#### WHAT YOU ARE ASKED TO DO:
No pictures, please. Output the lines from the start of the data through the line that contains "Copyright (c) 2021", both included, exactly as they stand.

--- MATERIAL SUPPLIED Enclosed Below ---

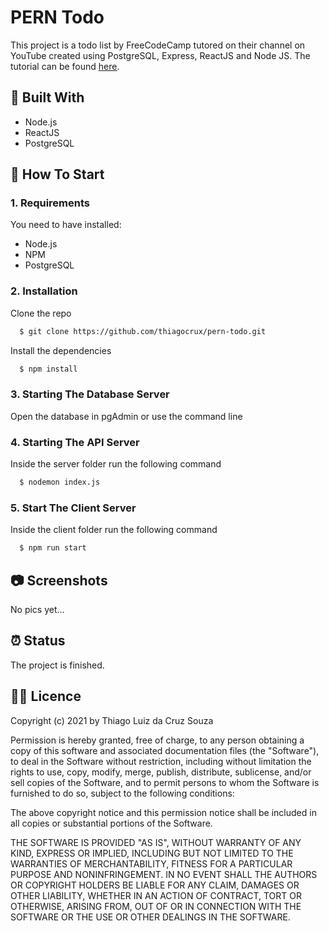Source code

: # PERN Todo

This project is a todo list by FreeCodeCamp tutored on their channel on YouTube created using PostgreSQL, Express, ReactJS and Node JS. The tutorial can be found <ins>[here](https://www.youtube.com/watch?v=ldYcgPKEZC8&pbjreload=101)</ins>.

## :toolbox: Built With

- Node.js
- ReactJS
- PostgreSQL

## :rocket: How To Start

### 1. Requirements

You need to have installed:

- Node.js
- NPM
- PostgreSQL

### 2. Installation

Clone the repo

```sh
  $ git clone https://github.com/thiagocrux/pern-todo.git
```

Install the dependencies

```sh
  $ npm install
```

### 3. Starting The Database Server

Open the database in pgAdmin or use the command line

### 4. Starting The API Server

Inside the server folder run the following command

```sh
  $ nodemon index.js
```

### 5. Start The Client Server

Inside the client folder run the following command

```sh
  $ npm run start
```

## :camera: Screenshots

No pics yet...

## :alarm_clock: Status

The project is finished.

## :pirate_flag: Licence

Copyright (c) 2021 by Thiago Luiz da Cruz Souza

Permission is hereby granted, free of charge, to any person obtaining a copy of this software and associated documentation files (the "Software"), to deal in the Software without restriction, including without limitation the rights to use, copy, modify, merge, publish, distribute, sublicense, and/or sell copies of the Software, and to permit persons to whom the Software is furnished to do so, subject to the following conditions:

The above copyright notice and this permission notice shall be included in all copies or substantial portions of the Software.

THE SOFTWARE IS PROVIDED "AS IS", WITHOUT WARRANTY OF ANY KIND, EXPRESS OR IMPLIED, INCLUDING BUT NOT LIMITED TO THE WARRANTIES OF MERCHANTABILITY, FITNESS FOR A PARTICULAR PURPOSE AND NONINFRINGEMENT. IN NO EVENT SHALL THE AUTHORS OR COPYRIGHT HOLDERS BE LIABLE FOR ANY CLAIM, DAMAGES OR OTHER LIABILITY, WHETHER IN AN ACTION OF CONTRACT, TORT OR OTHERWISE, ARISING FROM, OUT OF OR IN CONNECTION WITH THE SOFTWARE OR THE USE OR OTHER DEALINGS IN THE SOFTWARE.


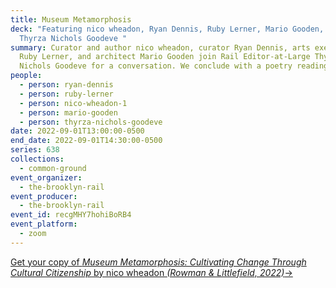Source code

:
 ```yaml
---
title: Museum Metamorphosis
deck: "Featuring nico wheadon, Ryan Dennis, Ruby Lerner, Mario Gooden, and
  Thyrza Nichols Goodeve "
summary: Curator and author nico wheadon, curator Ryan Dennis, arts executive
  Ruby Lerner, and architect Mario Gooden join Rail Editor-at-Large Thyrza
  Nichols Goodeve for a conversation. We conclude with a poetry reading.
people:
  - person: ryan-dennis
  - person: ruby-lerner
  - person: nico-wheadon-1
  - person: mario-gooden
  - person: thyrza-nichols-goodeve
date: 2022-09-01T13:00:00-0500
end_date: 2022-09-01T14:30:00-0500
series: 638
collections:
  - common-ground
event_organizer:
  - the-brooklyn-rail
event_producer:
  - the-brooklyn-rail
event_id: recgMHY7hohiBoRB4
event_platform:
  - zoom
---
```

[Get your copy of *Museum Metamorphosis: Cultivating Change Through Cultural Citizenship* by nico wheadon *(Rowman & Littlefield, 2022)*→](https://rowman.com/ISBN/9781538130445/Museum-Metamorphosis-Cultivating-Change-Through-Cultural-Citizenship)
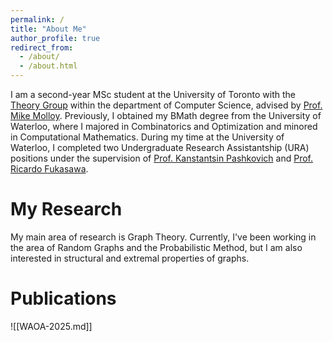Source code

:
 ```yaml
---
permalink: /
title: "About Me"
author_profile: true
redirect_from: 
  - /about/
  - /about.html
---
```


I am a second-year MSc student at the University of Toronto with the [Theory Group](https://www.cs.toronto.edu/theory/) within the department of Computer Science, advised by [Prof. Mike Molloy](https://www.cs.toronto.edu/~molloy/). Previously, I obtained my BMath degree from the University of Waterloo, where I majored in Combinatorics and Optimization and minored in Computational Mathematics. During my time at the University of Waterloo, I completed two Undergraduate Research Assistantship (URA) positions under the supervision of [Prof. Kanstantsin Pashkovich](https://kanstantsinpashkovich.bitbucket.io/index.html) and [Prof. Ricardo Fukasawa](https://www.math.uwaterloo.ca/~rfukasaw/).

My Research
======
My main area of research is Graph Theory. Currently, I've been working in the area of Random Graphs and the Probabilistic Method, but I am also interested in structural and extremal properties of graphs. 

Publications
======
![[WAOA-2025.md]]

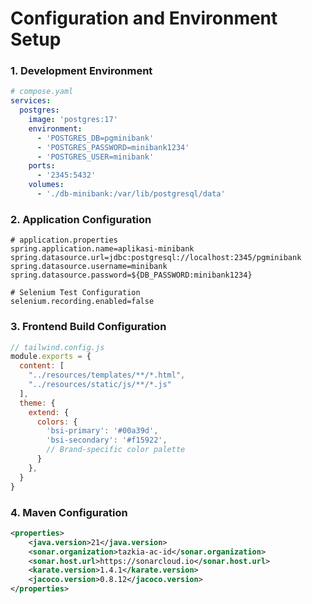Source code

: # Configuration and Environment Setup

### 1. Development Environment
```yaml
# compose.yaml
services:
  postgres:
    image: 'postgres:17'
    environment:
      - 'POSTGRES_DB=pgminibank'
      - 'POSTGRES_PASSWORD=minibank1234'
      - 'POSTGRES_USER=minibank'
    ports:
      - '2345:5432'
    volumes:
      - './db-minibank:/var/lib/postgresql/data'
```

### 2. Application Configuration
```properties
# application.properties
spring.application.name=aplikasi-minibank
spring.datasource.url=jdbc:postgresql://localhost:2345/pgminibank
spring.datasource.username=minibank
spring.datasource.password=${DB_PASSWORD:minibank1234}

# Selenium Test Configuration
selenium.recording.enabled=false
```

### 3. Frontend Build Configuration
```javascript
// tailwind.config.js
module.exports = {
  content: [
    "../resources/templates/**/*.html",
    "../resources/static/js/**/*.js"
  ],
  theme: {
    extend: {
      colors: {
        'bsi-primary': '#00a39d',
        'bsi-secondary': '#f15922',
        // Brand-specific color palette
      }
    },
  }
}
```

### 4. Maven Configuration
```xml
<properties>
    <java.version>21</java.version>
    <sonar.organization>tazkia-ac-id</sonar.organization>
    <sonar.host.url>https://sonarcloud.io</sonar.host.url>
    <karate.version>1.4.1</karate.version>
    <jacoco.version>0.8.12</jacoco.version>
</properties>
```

--- End of Enclosed MATERIAL SUPPLIED ---

#### YOUR SOLUTION:
Source code

: # PERN Todo

This project is a todo list by FreeCodeCamp tutored on their channel on YouTube created using PostgreSQL, Express, ReactJS and Node JS. The tutorial can be found <ins>[here](https://www.youtube.com/watch?v=ldYcgPKEZC8&pbjreload=101)</ins>.

## :toolbox: Built With

- Node.js
- ReactJS
- PostgreSQL

## :rocket: How To Start

### 1. Requirements

You need to have installed:

- Node.js
- NPM
- PostgreSQL

### 2. Installation

Clone the repo

```sh
  $ git clone https://github.com/thiagocrux/pern-todo.git
```

Install the dependencies

```sh
  $ npm install
```

### 3. Starting The Database Server

Open the database in pgAdmin or use the command line

### 4. Starting The API Server

Inside the server folder run the following command

```sh
  $ nodemon index.js
```

### 5. Start The Client Server

Inside the client folder run the following command

```sh
  $ npm run start
```

## :camera: Screenshots

No pics yet...

## :alarm_clock: Status

The project is finished.

## :pirate_flag: Licence

Copyright (c) 2021 by Thiago Luiz da Cruz Souza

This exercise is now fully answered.